A huge favorite in my family is Me Me’s Lemon “Ice-Box” Pie. The name comes from the pre refrigeration days, the “Ice-Box” kept everything cold. This pie is a make ahead, put in the refrigerator pie, served cold. It is the perfect combination of tart, creamy and sweet decadence. The condensed milk, lemon zest and graham cracker crust combination will put a smile on your face. My mother-in-law, Me Me, always makes at least two pies for a family dinner, everyone always wants seconds!
Graham Cracker Crust:
- 4 Tablespoons melted butter
- 1 ½ to 2 cups of crushed graham cracker crumbs
- 2 Tablespoons of sugar.
- Spray pie plate with nonstick spray.
- Mix together all ingredients in a bowl. Form crust in the prepared pie plate, press down crust firmly.

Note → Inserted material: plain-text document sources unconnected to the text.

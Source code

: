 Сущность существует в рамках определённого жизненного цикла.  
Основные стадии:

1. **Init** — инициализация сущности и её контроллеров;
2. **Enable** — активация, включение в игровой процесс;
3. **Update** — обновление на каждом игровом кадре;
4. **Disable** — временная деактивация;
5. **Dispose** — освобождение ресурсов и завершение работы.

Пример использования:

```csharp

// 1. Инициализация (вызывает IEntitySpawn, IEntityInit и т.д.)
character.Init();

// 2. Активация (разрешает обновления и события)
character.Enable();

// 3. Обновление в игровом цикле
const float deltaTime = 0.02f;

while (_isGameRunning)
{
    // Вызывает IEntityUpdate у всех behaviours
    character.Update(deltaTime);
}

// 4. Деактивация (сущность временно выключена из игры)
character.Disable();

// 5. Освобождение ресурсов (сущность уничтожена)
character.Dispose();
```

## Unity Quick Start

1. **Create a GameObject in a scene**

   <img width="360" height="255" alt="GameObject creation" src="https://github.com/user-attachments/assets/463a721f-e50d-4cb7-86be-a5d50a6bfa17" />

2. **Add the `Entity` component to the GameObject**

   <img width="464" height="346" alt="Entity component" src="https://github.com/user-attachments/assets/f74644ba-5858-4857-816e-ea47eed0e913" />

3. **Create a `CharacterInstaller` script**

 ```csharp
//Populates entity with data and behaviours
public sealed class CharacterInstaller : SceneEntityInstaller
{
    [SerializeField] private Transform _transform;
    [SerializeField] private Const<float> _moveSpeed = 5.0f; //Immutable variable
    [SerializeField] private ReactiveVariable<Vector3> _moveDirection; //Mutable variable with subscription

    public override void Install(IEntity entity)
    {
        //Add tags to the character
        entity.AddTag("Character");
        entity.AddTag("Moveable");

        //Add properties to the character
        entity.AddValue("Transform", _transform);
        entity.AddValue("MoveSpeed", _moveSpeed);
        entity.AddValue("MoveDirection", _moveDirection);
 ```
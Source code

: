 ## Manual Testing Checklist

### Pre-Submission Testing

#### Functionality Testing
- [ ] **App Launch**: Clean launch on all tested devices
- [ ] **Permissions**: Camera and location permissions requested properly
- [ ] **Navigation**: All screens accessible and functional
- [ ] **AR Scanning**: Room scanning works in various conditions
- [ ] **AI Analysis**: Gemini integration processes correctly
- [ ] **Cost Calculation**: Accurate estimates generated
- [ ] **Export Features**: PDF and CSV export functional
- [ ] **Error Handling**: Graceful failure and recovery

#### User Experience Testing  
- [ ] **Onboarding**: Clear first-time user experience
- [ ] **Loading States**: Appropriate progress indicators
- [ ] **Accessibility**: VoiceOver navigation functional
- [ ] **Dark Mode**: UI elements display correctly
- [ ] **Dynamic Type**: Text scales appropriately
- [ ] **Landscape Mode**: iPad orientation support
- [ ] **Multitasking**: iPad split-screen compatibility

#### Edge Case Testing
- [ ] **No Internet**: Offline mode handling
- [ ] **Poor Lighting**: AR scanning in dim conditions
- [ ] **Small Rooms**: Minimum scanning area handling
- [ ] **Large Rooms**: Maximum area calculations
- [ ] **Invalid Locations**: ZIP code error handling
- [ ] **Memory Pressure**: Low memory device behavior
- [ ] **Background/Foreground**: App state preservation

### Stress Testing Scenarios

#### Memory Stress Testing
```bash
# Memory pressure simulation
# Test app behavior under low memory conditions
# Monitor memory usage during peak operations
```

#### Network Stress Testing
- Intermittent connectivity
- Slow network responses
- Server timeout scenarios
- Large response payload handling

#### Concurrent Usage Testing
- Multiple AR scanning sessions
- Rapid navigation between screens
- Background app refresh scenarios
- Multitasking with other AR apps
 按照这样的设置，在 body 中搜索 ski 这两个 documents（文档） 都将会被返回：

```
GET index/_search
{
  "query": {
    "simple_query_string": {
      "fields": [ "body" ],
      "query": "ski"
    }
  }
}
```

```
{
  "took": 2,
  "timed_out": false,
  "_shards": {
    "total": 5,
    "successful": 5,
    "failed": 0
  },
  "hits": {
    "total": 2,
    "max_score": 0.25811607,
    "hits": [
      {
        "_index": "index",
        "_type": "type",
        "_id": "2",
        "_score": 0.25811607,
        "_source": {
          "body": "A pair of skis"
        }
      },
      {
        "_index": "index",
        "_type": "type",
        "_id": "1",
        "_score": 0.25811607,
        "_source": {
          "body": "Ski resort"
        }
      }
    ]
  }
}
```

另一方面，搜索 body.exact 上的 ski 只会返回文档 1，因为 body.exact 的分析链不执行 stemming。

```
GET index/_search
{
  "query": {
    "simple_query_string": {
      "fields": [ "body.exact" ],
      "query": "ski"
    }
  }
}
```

- Bake at 375 degrees for 8 to 10 minutes. Remove from oven
- 1 Can sweetened condensed milk
- 3 lemons
- 3 eggs
- 1/3 cup of sugar
- 1/4 teaspoon of cream of tarter
- Separate eggs. Grate or zest the rind of one lemon (more if you like). Squeeze juice of the lemons. In a medium bowl combine egg yolks, lemon juice, lemon zest and condensed milk, mix well together pour into pie shell.
- Meringue: In a separate bowl beat egg whites until almost stiff. Add cream of tarter. Continue beating and add sugar. Put meringue on top of pie. Bake at 400 degrees until lightly brown. About 5 minutes.
- Allow to cool then keep in refrigerator until ready to serve.